无数羌人平民亲眼所见,亲身所感,他们心中的恐惧与敌意,在一碗热粥、一剂汤药、一次公平交易里,渐渐消融,取而代之的,是对大汉朝廷发自肺腑的感激与归顺。
凉州之内,生活在汉人地界上的羌人之心,正在悄然易主。
这些羌人百姓,本就大多是为了一条活路,才一步步迁入汉地,与汉人杂居通婚、耕种交易,慢慢融入了关中生活。
他们并非天生叛逆,只是实在忍受不了那些朝廷酷吏的层层盘剥、肆意欺压与无端残害。不反,便是坐以待毙、活活被逼死;反,尚有一线生机。
长久以来,他们与大汉离心离德,从不是因为不想归顺,而是被逼得没有归顺的活路可走。
而如今,一缕微光,终于照进了这片绝望了百年的土地。
一个愿意把他们当人看、愿意给他们一条生路的朝廷,一支不滥杀、不苛待平民的王师,一位真正懂他们苦、懂他们怕的天子。
如今,这群人有了希望!
这一切,绝非偶然。刘隆当年定下的安抚之策、攻心之道,几乎是精准切中了汉羌百年乱局的命脉。
他早已把汉羌纠葛的历史翻得通透,不看表面的厮杀,只看最深层的人心与人性,一眼便看穿了羌乱屡禁不止的根源——不在羌人凶悍,而在民心无依、生路断绝。
也正因他这份洞若观火的清醒、一锤定音的英明决断,才有了今日凉州的风向逆转。
刀兵未歇,人心渐归?
战火未熄,大势将定?
汉土未平,只待天时!
......
与此同时,北地郡。
零昌高踞主位,身着僭越的帝王冠服,正沉浸在“先零王朝”天子的虚妄尊荣里,目光倨傲慵懒,俯视着阶下分立的臣僚,尽享一呼百应的虚荣。
这个仿照大汉形制搭建的大殿虽略显粗陋,却依旧摆足了帝王排场。
“禀奏天子,今日前哨有消息来报,大汉天子不日将亲临凉州!”大殿之中,从前线归来的探子带来最新消息。
这句话如巨石砸入静水,殿内瞬间炸开了锅,嘈杂的议论声此起彼伏,满是不屑与嘲讽。
“简直荒谬!洛阳那位大汉天子,不过是个十几岁的黄口小儿,乳臭未干的小屁孩,怎敢踏足凉州这战乱之地!”
“纯属无稽之谈!不过是汉军故布疑阵的把戏,谁会真的相信!”
“御驾亲征?天大的笑话!我先零王朝铁骑纵横凉州,再加上陛下神勇盖世,区区汉军何足为惧!”
......
“安静!”
听着下方七嘴八舌的吵闹,零昌眉头一皱,当即冷哼一声。
威压之下,殿内瞬间鸦雀无声,众人皆噤若寒蝉。
零昌垂眸盯着阶下瑟瑟发抖的探子,语气阴恻沉沉道:“此等消息,你从何处得来?”
“回天子,大汉皇帝亲征的消息,早已在安定郡传遍大街小巷,即便边界游走的百姓也无人不知,汉军似是有意为之,四处大肆宣扬......”

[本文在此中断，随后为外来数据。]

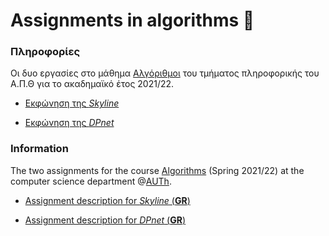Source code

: # Assignments in algorithms :city_sunset:

### Πληροφορίες 
Οι δυο εργασίες στο μάθημα [Αλγόριθμοι](https://elearning.auth.gr/course/view.php?id=9809) του τμήματος πληροφορικής του Α.Π.Θ για το ακαδημαϊκό έτος 2021/22. <br />

* [Εκφώνηση της *Skyline*](https://github.com/akorkos/Projects-in-Algorithms/raw/main/Skyline/Assignment_description_Skyline.pdf)

* [Εκφώνηση της *DPnet*](https://github.com/akorkos/Projects-in-Algorithms/raw/main/DPnet/Assignment_description_DPnet.pdf)

### Information
The two assignments for the course [Algorithms](https://elearning.auth.gr/course/view.php?id=9809) (Spring 2021/22) at the computer science department @[AUTh](https://www.auth.gr/en/).

* [Assignment description for *Skyline* (**GR**)](https://github.com/akorkos/Projects-in-Algorithms/raw/main/Skyline/Assignment_description_Skyline.pdf)

* [Assignment description for *DPnet* (**GR**)](https://github.com/akorkos/Projects-in-Algorithms/raw/main/DPnet/Assignment_description_DPnet.pdf)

探子惶恐叩首,沉吟片刻又连忙补充道:“天子,小的综合各路哨探传来的消息,想来凉州各郡,都已经传遍了!”
“除此之外,汉军如今一反常态,不再大举进攻,反而开始安抚流民百姓。无论羌人汉人,只要在其治下,皆一视同仁,施粥医病、好生安置。这股风潮蔓延极快,如今我朝边界不少子民,都偷偷逃往汉军控制的区域了……”
这话如烈火浇心,使得零昌脸色骤变,怒色爬满脸庞,拍案厉声怒骂。
“贱民!”
“贱民!”
“这些吃里扒外的贱民,竟敢背主投靠汉军!即刻传命下去,但凡敢私自越境者,不论男女老少一律格杀勿论,绝不姑息!”
见天子震怒,立刻有臣僚躬身谄媚:“陛下息怒!我北地郡固若金汤、如铁板一块,汉军想攻破此地纯属痴心妄想,就算大汉天子亲至,又能奈我先零王朝何!”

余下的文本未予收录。